Every number in the model is a Value object. Operations like +, *, exp, log don't just compute a result — they record the computation graph:
a = Value.new(2.0)
b = Value.new(3.0)
c = a * b # c.data = 6.0
# c.children = [a, b]
# c.local_grads = [3.0, 2.0] ← d(a*b)/da=b, d(a*b)/db=aAfter the entire forward pass, the loss Value sits at the top of a massive computation graph — every node connected back to every weight in the model.
loss.backward walks that graph in reverse, applying the chain rule at every node:
@grad = 1.0 # loss affects itself 100%
topo.reverse_each do |v|
v.children.zip(v.local_grads).each do |child, local_grad|
child.grad += local_grad * v.grad
end
endAfter backward, every weight has a .grad — how much the loss changes if you nudge that weight.
Adam uses gradients to update each weight:
# Smoothed gradient (momentum)
@m[i] = 0.85 * @m[i] + 0.15 * param.grad
# Smoothed squared gradient (adaptive scaling)
@v[i] = 0.99 * @v[i] + 0.01 * param.grad**2
# Bias-corrected versions
m_hat = @m[i] / (1 - 0.85 ** (step + 1))
v_hat = @v[i] / (1 - 0.99 ** (step + 1))
# Update the weight
param.data -= lr * m_hat / (sqrt(v_hat) + 1e-8)param.data is directly mutated — only the float changes, not the computation graph.

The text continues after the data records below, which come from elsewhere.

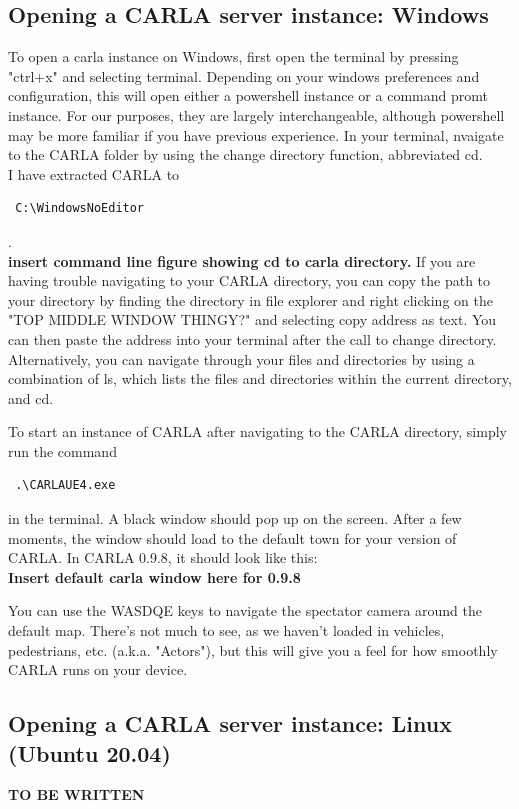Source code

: \documentclass{article}
\begin{document}
\subsection{Opening a CARLA server instance: Windows}
\label{sec:CARLAserverwindows}
To open a carla instance on Windows, first open the terminal by pressing "ctrl+x" and selecting terminal. Depending on your windows preferences and configuration, this will open either a powershell instance or a command promt instance. For our purposes, they are largely interchangeable, although powershell may be more familiar if you have previous experience. In your terminal, nvaigate to the CARLA folder by using the change directory function, abbreviated cd. 
\\
I have extracted CARLA to \begin{verbatim} C:\WindowsNoEditor \end{verbatim}.
\\
 \textbf{insert command line figure showing cd to carla directory.}
If you are having trouble navigating to your CARLA directory, you can copy the path to your directory by finding the directory in file explorer and  right clicking on the "TOP MIDDLE WINDOW THINGY?" and selecting copy address as text. You can then paste the address into your terminal after the call to change directory.
Alternatively, you can navigate through your files and directories by using a combination of ls, which lists the files and directories within the current directory, and cd. 

To start an instance of CARLA after navigating to the CARLA directory, simply run the command \begin{verbatim} .\CARLAUE4.exe \end{verbatim} in the terminal. A black window should pop up on the screen. After a few moments, the window should load to the default town for your version of CARLA. In CARLA 0.9.8, it should look like this:
\\ 
\textbf{Insert default carla window here for 0.9.8}

You can use the WASDQE keys to navigate the spectator camera around the default map. There's not much to see, as we haven't loaded in vehicles, pedestrians, etc. (a.k.a. "Actors"), but this will give you a feel for how smoothly CARLA runs on your device.
\subsection{Opening a CARLA server instance: Linux (Ubuntu 20.04)}
 \textbf{TO BE WRITTEN}
\end{document}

The v term in the denominator makes updates smaller for weights with large gradients (already moving fast) and larger for weights that haven't moved much. This helps all parameters learn at a useful pace.
zero_grad resets every .grad to 0.0 after each step so gradients don't accumulate across steps.
After training, generate new text one character at a time:
token_id = bos_id # start signal
collected = []
16.times do |pos_id|
logits = model.forward(token_id, pos_id, kv_cache)
probs = softmax(logits / temperature)
token_id = weighted_random_choice(probs)
break if tokenizer.bos?(token_id) # model signaled "I'm done"
collected << token_id
end
tokenizer.decode(collected) # [0, 11, 8, 2] → "alic"Temperature controls randomness:
- Low (0.1) — almost always picks the highest-probability token → safe but repetitive
- High (1.5) — spreads probability more evenly → creative but potentially nonsense
- Default (0.5) — in between
The model feeds its own output back as the next input, generating one character at a time until it emits BOS again (meaning "end of name").
compute_loss → builds computation graph, returns loss Value
backward → fills .grad on every weight (chain rule)
optimizer.step → nudges .data on every weight using .grad
zero_grad → clears .grad so next step starts clean
After 1000 steps, each weight has been nudged thousands of times, each time slightly reducing the loss, until the model has learned the character patterns in the training data.
The model is a pile of numbers (weights). Training adjusts those numbers so the model gets better at predicting the next character. Autograd (Value) makes it possible to compute exactly how each weight should change. After training, we run the model forwards-only to generate new text one character at a time.